Marine Le Pen, leader of the far-right National Rally, has spent a decade trying to cast off the extremist reputation that made the party anathema to many French voters in its previous guise as the National Front. A failure to win control of a region Sunday would mark a stinging setback for the rebranded party.
There were plenty of hand sanitizer bottles but not many voters at a polling station in Saint-Quentin in northern France as Sunday’s elections got under way. Paris voting stations that sometimes see lines stood largely empty, other than a few elderly voters. Turnout nationwide was less than 13% by midday.
A record-low turnout of 33% in the first round of voting on June 20 proved particularly damaging for the National Rally and Le Pen’s hopes of securing a regional breakthrough to bolster her 2022 presidential campaign. The party has not previously won a region.
Polls had suggested that Le Pen’s party had some momentum, with legitimate ambitions to win control of leadership councils in one or more of France’s 12 mainland regions.
But the apathy last week also infected National Rally voters. Only in one region, in the southeast, did the party finish first. Its candidates elsewhere were all relegated to second place or lower, with some openly abandoning all hopes of winning in round two.
A major question in the runoff is whether voters will band together to keep Le Pen’s party out of power as they have in the past, repulsed by her anti-immigration and anti-European Union populism and the racist, antisemitic image that clung to the National Front, which was founded by her father, Jean-Marie Le Pen.

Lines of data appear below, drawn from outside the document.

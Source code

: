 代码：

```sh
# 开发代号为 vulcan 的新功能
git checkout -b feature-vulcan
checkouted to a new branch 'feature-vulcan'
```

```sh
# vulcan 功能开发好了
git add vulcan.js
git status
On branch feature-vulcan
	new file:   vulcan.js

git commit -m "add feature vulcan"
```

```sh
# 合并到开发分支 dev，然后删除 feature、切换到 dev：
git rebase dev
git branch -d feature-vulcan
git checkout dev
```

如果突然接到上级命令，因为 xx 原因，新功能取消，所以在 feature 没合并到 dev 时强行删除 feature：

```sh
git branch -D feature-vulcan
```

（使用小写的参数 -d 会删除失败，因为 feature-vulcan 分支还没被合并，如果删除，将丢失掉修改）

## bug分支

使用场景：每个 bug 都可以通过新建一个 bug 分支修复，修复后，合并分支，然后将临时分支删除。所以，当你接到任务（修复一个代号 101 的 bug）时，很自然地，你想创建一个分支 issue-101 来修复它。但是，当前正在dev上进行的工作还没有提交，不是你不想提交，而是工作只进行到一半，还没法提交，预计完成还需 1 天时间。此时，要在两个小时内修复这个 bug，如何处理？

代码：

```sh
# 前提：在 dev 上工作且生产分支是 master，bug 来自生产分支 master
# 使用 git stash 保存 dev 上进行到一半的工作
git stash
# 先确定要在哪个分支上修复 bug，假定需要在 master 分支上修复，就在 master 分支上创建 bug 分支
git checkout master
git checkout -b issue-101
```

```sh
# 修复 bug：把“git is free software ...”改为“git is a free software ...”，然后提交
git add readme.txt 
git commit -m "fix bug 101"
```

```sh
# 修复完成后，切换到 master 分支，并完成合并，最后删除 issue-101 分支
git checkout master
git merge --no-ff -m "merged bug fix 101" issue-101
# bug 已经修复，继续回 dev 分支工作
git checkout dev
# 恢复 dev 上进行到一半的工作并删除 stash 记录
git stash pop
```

The party dominated the first round of the last regional elections in 2015 but collapsed in the runoff as parties and voters joined together against it.
The National Rally’s best chance of a first-time regional victory is in the southeastern Provence-Alpes-Côte d’Azur region. Its candidate there, Thierry Mariani, is in a tight race with a mainstream conservative incumbent, Renaud Muselier.
Results are expected after the last polls close at 8 p.m. The left currently heads five of the 12 mainland regions while the mainstream right runs seven.